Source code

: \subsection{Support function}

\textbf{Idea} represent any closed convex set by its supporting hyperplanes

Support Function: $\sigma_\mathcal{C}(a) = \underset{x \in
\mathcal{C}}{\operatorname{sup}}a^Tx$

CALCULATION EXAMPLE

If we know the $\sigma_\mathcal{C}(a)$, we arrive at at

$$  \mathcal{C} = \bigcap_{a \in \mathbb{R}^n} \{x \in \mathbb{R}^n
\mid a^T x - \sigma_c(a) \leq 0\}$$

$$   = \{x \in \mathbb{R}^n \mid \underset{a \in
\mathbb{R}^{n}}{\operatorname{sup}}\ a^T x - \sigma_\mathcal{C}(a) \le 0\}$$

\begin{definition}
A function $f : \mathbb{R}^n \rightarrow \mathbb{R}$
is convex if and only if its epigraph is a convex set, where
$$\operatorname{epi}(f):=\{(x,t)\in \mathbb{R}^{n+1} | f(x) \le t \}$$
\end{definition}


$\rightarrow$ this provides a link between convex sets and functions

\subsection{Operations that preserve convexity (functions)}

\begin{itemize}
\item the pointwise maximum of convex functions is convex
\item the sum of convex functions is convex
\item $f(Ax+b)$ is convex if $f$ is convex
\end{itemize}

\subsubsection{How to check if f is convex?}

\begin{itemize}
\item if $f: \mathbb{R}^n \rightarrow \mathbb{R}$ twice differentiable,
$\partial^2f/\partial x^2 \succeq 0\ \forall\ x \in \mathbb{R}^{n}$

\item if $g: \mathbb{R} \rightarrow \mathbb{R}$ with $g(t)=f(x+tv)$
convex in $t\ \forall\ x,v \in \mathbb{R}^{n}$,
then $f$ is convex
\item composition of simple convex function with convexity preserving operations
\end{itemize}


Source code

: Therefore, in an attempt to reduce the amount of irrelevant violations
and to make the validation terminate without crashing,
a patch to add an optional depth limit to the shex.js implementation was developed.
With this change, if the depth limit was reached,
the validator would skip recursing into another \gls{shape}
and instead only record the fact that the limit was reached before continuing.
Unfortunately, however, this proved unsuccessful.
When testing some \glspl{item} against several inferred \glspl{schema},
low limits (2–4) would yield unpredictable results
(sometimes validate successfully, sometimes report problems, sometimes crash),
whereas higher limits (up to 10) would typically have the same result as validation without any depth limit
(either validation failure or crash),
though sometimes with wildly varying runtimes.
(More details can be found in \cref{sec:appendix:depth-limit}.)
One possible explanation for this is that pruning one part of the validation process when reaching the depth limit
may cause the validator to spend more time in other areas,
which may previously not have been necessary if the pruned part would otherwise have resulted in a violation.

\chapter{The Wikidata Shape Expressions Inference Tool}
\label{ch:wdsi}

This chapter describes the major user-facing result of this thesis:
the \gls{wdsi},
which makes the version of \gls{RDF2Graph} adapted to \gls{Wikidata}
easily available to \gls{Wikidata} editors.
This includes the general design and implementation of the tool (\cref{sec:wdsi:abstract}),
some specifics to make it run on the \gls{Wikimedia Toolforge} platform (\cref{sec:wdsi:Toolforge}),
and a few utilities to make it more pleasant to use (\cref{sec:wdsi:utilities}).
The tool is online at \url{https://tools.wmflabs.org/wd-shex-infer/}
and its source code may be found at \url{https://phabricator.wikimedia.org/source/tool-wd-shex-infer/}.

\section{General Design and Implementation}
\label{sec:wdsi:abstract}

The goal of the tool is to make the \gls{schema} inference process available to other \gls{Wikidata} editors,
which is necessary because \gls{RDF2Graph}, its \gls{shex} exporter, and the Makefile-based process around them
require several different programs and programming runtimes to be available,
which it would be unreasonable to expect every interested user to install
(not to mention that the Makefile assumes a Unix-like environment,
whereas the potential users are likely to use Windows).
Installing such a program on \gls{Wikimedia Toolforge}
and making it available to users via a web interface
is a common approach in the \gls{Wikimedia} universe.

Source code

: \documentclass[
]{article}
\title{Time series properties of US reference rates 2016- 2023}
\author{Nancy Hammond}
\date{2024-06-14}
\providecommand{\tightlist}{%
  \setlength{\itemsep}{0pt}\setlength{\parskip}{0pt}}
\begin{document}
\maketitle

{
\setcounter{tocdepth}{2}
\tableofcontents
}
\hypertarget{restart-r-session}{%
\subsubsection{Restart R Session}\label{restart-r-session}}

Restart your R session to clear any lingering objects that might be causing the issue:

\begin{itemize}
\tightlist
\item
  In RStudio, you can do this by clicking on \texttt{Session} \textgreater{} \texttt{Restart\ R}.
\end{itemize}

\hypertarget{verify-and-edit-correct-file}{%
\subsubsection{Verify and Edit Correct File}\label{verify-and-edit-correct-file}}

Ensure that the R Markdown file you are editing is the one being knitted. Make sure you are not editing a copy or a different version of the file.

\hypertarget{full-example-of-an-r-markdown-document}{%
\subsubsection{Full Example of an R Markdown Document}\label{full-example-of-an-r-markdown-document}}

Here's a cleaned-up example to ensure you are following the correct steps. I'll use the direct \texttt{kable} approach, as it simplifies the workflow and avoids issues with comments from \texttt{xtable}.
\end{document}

**YOUR INSTRUCTIONS:** Which lines in the records above contain the word "abstract"? Copy each one.

**WORKED SOLUTION:**
This includes the general design and implementation of the tool (\cref{sec:wdsi:abstract}),
\label{sec:wdsi:abstract}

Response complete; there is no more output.